# Task item
For the entries below, print exactly the lines between the line holding "- **감지 인원수 분산 원칙 (매우 중요):**" and the line holding "- **장소 다양성 원칙 (매우 중요):**", inclusive, and nothing else.
------ Supplied entries ------
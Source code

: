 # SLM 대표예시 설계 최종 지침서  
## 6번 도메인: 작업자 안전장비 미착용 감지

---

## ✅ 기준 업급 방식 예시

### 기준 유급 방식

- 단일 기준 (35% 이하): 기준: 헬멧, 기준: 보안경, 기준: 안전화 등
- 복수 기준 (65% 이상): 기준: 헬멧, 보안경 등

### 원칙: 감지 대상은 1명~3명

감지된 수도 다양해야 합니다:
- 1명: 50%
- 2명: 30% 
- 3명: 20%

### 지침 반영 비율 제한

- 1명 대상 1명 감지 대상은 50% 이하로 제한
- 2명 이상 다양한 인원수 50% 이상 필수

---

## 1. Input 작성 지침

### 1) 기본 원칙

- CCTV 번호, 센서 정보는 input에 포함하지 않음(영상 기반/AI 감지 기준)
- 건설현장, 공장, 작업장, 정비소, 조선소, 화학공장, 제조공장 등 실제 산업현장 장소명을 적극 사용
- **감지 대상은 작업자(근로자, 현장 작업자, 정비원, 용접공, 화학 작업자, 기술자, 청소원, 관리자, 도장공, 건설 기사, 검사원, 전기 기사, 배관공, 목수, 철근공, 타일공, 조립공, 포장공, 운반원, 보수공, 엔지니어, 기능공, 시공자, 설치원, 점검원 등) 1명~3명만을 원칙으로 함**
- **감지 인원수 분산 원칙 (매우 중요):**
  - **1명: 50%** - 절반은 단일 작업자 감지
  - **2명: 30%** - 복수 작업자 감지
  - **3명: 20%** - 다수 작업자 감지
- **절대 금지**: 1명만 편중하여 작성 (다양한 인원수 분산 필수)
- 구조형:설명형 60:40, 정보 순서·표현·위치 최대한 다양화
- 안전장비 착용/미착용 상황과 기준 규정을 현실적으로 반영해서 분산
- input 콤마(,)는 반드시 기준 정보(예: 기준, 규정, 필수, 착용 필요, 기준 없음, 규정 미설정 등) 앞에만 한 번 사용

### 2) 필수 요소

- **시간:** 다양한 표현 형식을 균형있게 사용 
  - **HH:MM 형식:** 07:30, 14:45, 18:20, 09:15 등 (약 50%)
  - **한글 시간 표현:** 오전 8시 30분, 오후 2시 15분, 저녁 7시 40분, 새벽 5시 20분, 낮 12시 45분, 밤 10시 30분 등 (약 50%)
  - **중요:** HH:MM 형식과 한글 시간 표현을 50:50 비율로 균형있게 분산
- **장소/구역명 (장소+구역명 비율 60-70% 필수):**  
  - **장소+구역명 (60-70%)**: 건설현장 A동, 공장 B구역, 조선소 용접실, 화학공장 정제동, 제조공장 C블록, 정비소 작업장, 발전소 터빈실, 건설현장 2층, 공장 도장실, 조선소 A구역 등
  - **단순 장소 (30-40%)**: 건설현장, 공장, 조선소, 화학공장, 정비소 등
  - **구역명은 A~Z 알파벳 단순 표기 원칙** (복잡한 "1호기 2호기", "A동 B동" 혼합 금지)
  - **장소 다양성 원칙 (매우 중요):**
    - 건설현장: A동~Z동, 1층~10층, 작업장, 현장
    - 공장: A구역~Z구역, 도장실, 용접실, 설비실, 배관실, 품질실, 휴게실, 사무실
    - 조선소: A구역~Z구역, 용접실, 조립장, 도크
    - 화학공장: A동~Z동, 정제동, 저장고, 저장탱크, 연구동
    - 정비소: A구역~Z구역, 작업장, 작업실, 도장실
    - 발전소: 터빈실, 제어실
------
# Answer below
- **감지 인원수 분산 원칙 (매우 중요):**
  - **1명: 50%** - 절반은 단일 작업자 감지
  - **2명: 30%** - 복수 작업자 감지
  - **3명: 20%** - 다수 작업자 감지
- **절대 금지**: 1명만 편중하여 작성 (다양한 인원수 분산 필수)
- 구조형:설명형 60:40, 정보 순서·표현·위치 최대한 다양화
- 안전장비 착용/미착용 상황과 기준 규정을 현실적으로 반영해서 분산
- input 콤마(,)는 반드시 기준 정보(예: 기준, 규정, 필수, 착용 필요, 기준 없음, 규정 미설정 등) 앞에만 한 번 사용

### 2) 필수 요소

- **시간:** 다양한 표현 형식을 균형있게 사용 
  - **HH:MM 형식:** 07:30, 14:45, 18:20, 09:15 등 (약 50%)
  - **한글 시간 표현:** 오전 8시 30분, 오후 2시 15분, 저녁 7시 40분, 새벽 5시 20분, 낮 12시 45분, 밤 10시 30분 등 (약 50%)
  - **중요:** HH:MM 형식과 한글 시간 표현을 50:50 비율로 균형있게 분산
- **장소/구역명 (장소+구역명 비율 60-70% 필수):**  
  - **장소+구역명 (60-70%)**: 건설현장 A동, 공장 B구역, 조선소 용접실, 화학공장 정제동, 제조공장 C블록, 정비소 작업장, 발전소 터빈실, 건설현장 2층, 공장 도장실, 조선소 A구역 등
  - **단순 장소 (30-40%)**: 건설현장, 공장, 조선소, 화학공장, 정비소 등
  - **구역명은 A~Z 알파벳 단순 표기 원칙** (복잡한 "1호기 2호기", "A동 B동" 혼합 금지)
  - **장소 다양성 원칙 (매우 중요):**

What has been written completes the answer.